[Exercise inputs Boundary: Start]
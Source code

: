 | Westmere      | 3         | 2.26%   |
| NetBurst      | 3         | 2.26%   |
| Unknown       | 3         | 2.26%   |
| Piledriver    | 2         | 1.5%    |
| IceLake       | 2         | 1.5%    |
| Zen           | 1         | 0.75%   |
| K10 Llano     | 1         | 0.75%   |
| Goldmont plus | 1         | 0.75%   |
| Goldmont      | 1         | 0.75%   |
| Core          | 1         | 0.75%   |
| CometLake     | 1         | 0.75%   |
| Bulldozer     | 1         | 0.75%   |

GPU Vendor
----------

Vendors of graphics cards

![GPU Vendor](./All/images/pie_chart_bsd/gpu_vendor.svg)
[Exercise inputs Boundary: End]
Set down exactly the lines above, from the one containing "Vendors of graphics cards" to the final line of the material, with both ends kept and no other lines.

Vendors of graphics cards

![GPU Vendor](./All/images/pie_chart_bsd/gpu_vendor.svg)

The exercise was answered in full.